# Expedia Hotel Recommendations

# Setup

In [None]:
import matplotlib
matplotlib.use('Agg')

In [None]:
%matplotlib notebook

In [None]:
import numpy as np
import pandas as pd

# pd.set_option('display.max_columns', 30) # 27 columns of data in training set

import matplotlib.pyplot as plt

# from sklearn import datasets, cross_validation, metrics
from sklearn.cross_validation import train_test_split
from sklearn.decomposition import PCA
from sklearn.preprocessing import Imputer
# from sklearn import preprocessing

# Random Forest
from sklearn.ensemble import RandomForestClassifier

# from sklearn.grid_search import GridSearchCV

In [None]:
def make_features(data, destinations_data):    
    '''
    Extract date-time features from dataframe 'data'.
    Converts date_time, srch_ci, and srch_co fields  (if they exist) 
    into components (year, month, day, etc) and drops the original field.
    '''
    
    # Extract date-time features
    fields = ['date_time', 'srch_ci', 'srch_co']
    for field in fields:
        if field in data.keys():
            extract_datetimes(data, field)
            data = data.drop(field, axis=1)
    
    
    # merge in srch_destination_id d1-d149 fields
    data = pd.merge(data, destinations_data, on='srch_destination_id', how='left')

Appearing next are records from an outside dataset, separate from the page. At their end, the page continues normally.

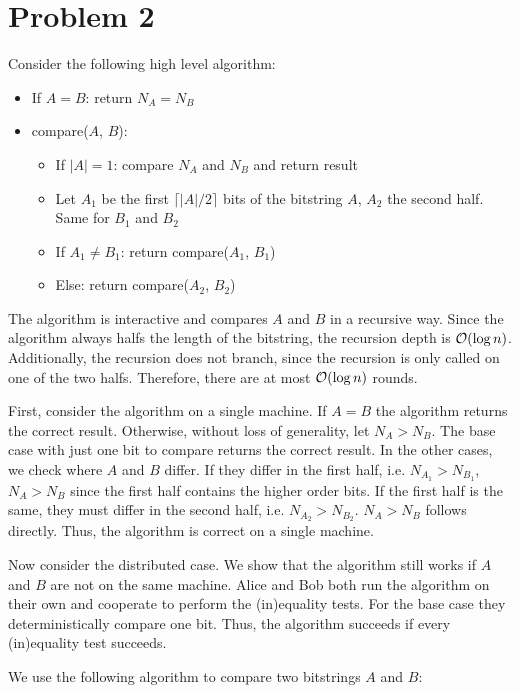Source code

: \section*{Problem 2}

Consider the following high level algorithm:

\begin{itemize}
    \item If $A = B$: return $N_A = N_B$
    \item compare($A$, $B$):
    \begin{itemize}
        \item If $|A| = 1$: compare $N_A$ and $N_B$ and return result
        \item Let $A_1$ be the first $\lceil|A|/2\rceil$ bits of the bitstring $A$, $A_2$ the second half. Same for $B_1$ and $B_2$
        \item If $A_1 \neq B_1$: return compare($A_1$, $B_1$)
        \item Else: return compare($A_2$, $B_2$)
    \end{itemize}
\end{itemize}

The algorithm is interactive and compares $A$ and $B$ in a recursive way. Since the algorithm always halfs the length of the bitstring, the recursion depth is $\mathcal{O}(\log n)$. Additionally, the recursion does not branch, since the recursion is only called on one of the two halfs. Therefore, there are at most $\mathcal{O}(\log n)$ rounds.

First, consider the algorithm on a single machine. If $A = B$ the algorithm returns the correct result. Otherwise, without loss of generality, let $N_A > N_B$. The base case with just one bit to compare returns the correct result. In the other cases, we check where $A$ and $B$ differ. If they differ in the first half, i.e. $N_{A_1} > N_{B_1}$, $N_A > N_B$ since the first half contains the higher order bits. If the first half is the same, they must differ in the second half, i.e. $N_{A_2} > N_{B_2}$. $N_A > N_B$ follows directly. Thus, the algorithm is correct on a single machine.

Now consider the distributed case. We show that the algorithm still works if $A$ and $B$ are not on the same machine.
Alice and Bob both run the algorithm on their own and cooperate to perform the (in)equality tests. For the base case they deterministically compare one bit. Thus, the algorithm succeeds if every (in)equality test succeeds.

We use the following algorithm to compare two bitstrings $A$ and $B$:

#     has_null = ['orig_destination_distance', 'srch_ci_year', 'srch_ci_month', 
#                 'srch_ci_day', 'srch_ci_hour', 'srch_ci_minute', 
#                 'srch_ci_dayofyear', 'srch_ci_dayofweek', 'srch_co_year', 
#                 'srch_co_month', 'srch_co_day', 'srch_co_hour', 'srch_co_minute',
#                 'srch_co_dayofyear', 'srch_co_dayofweek']
#     has_null = ['orig_destination_distance', 'srch_ci_year', 'srch_ci_hour',
#                 'srch_ci_dayofyear', 'srch_ci_dayofweek', 'srch_co_year', 
#                 'srch_co_hour', 'srch_co_dayofyear', 'srch_co_dayofweek']
#     has_null.extend(destinations_data.columns[1:])
    
    # Only impute columns with nulls
    has_null = data.columns[data.isnull().sum()>0]
    
    imp = Imputer(missing_values='NaN', strategy='mean', axis=0, copy=False)
    data[has_null] = imp.fit_transform(data[has_null])
    return data

def extract_datetimes(data, field):
    data[field] = pd.to_datetime(data[field],errors='coerce')
    data[field+'_year'] = data[field].dt.year
#     data[field+'_month'] = data[field].dt.month
#     data[field+'_day'] = data[field].dt.day
#   data[field+'_hour'] = data[field].dt.hour
#     data[field+'_minute'] = data[field].dt.minute
    data[field+'_dayofyear'] = data[field].dt.dayofyear
    data[field+'_dayofweek'] = data[field].dt.dayofweek

def make_PCA(X, n_comp):
    pca = PCA(n_components=n_comp)
    pca.fit(X)
    return pca

def apk(actual, predicted, k=5):
    """
    Computes the average precision at k.
    This function computes the average prescision at k between two lists of
    items.
    Parameters
    ----------
    actual : list
             A list of elements that are to be predicted (order doesn't matter)
    predicted : list
                A list of predicted elements (order does matter)
    k : int, optional
        The maximum number of predicted elements
    Returns
    -------
    score : double
            The average precision at k over the input lists
    """
    if len(predicted)>k:
        predicted = predicted[:k]

    score = 0.0
    num_hits = 0.0

    for i,p in enumerate(predicted):
        if p in actual and p not in predicted[:i]:
            num_hits += 1.0
            score += num_hits / (i+1.0)

    if not actual:
        return 0.0

    return score / min(len(actual), k)

def mapk(actual, predicted, k=5):
    """
    Computes the mean average precision at k.
    This function computes the mean average prescision at k between two lists
    of lists of items.
    Parameters
    ----------
    actual : list
             A list of lists of elements that are to be predicted 
             (order doesn't matter in the lists)
    predicted : list
                A list of lists of predicted elements
                (order matters in the lists)
    k : int, optional
        The maximum number of predicted elements
    Returns
    -------
    score : double
            The mean average precision at k over the input lists
    """
    return np.mean([apk(a,p,k) for a,p in zip(actual, predicted)])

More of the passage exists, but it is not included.